(Work item) Wherever the word "operation" occurs in the listing below, copy that whole line.

========

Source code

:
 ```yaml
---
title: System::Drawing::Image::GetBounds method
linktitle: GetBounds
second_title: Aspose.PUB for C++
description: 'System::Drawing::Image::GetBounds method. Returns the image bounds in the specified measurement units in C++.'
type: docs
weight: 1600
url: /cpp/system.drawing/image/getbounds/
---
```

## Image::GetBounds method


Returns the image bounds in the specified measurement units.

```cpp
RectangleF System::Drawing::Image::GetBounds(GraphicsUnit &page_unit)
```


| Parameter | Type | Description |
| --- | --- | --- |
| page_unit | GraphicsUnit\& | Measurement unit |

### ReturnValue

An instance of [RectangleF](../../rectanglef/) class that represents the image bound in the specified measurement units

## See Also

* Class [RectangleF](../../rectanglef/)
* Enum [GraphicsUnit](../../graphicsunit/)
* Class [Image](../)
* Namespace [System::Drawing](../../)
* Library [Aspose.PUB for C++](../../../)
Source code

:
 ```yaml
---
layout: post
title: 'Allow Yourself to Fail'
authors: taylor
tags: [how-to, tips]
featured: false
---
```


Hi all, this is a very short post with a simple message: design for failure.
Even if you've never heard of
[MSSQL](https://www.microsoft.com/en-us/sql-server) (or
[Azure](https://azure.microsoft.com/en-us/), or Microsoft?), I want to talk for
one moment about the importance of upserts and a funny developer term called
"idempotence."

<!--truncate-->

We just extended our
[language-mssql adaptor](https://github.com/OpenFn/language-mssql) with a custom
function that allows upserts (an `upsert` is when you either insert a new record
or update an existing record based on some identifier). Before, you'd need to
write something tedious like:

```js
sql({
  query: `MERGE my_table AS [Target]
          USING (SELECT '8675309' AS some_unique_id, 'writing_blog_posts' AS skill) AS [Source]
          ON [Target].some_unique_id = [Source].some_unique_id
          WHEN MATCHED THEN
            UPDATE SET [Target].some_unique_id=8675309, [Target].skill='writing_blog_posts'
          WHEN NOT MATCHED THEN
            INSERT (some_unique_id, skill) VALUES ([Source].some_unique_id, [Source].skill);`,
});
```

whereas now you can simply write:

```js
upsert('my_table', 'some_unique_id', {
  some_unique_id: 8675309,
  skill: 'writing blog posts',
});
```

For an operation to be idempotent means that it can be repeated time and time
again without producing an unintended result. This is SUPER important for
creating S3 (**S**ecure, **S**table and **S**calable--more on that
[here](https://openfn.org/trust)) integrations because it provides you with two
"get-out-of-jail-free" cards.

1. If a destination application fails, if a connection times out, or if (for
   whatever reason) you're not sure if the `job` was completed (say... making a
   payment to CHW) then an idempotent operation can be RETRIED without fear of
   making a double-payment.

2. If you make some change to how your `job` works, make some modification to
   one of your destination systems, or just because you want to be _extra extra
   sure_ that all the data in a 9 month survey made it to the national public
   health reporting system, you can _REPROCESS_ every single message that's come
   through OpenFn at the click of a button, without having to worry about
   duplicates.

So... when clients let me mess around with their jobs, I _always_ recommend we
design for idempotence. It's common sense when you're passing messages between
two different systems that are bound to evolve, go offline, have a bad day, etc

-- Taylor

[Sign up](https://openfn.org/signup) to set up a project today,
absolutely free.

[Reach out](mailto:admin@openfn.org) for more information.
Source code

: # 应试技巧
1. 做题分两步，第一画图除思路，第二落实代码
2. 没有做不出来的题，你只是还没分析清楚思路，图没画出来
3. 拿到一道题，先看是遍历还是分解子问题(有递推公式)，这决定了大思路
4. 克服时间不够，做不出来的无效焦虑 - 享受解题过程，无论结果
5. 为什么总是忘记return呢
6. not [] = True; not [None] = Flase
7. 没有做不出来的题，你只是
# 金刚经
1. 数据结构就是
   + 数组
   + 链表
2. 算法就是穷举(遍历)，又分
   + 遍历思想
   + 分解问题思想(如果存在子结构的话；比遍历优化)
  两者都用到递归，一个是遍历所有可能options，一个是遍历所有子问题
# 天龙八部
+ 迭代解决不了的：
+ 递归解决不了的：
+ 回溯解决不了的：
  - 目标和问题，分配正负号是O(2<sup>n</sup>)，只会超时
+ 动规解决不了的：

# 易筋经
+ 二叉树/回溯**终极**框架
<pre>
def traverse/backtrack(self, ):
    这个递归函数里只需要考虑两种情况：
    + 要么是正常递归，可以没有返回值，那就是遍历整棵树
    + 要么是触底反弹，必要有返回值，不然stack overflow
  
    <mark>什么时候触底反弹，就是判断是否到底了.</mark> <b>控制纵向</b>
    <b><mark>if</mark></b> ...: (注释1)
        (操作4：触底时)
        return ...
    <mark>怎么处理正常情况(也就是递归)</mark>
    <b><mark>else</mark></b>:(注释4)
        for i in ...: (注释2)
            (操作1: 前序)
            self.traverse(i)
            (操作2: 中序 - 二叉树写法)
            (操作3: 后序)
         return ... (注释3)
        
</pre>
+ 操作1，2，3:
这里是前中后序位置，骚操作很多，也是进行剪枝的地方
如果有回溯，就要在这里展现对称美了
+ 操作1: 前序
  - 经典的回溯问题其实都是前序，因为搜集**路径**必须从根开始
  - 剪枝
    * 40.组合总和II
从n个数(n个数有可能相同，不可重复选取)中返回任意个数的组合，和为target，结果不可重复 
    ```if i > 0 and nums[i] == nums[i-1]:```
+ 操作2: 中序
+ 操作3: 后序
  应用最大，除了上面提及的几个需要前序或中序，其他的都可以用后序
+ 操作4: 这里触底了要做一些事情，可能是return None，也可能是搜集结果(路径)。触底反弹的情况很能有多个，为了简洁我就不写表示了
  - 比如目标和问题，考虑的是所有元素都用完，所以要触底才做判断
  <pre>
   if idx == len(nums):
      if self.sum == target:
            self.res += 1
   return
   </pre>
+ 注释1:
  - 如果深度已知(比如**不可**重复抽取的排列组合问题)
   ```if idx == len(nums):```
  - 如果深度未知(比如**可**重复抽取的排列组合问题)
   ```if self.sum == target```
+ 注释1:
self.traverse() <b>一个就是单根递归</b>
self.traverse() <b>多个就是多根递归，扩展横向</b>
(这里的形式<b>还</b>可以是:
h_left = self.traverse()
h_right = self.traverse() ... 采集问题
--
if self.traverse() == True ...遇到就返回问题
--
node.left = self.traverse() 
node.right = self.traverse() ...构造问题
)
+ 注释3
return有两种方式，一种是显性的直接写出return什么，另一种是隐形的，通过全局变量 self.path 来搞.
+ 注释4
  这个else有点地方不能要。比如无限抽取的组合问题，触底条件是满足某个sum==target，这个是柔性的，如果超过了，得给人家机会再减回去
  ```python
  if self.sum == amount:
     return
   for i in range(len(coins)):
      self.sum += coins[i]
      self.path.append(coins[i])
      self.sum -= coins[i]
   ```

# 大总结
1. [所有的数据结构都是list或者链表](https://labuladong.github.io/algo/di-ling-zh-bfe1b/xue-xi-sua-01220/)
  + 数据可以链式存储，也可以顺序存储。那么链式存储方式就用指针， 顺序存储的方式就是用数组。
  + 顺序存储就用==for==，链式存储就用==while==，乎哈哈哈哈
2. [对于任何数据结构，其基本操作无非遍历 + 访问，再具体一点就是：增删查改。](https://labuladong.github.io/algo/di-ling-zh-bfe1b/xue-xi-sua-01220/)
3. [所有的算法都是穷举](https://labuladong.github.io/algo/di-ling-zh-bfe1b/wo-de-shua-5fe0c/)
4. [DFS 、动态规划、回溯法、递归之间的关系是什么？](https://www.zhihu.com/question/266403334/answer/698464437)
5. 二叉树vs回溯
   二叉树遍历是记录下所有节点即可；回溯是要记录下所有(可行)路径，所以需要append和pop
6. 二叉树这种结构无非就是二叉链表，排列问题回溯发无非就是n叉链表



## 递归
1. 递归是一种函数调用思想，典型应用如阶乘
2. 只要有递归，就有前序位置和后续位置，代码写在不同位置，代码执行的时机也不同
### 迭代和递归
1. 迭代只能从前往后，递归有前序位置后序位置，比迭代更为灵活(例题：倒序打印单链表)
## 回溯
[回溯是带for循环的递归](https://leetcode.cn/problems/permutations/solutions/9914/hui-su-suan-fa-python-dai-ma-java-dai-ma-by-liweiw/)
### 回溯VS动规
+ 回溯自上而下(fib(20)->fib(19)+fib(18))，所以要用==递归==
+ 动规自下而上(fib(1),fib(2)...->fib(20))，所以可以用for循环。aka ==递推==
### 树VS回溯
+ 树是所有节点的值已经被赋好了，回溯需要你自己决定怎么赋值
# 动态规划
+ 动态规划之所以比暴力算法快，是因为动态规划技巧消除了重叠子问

========

(Your solution)
For an operation to be idempotent means that it can be repeated time and time
   payment to CHW) then an idempotent operation can be RETRIED without fear of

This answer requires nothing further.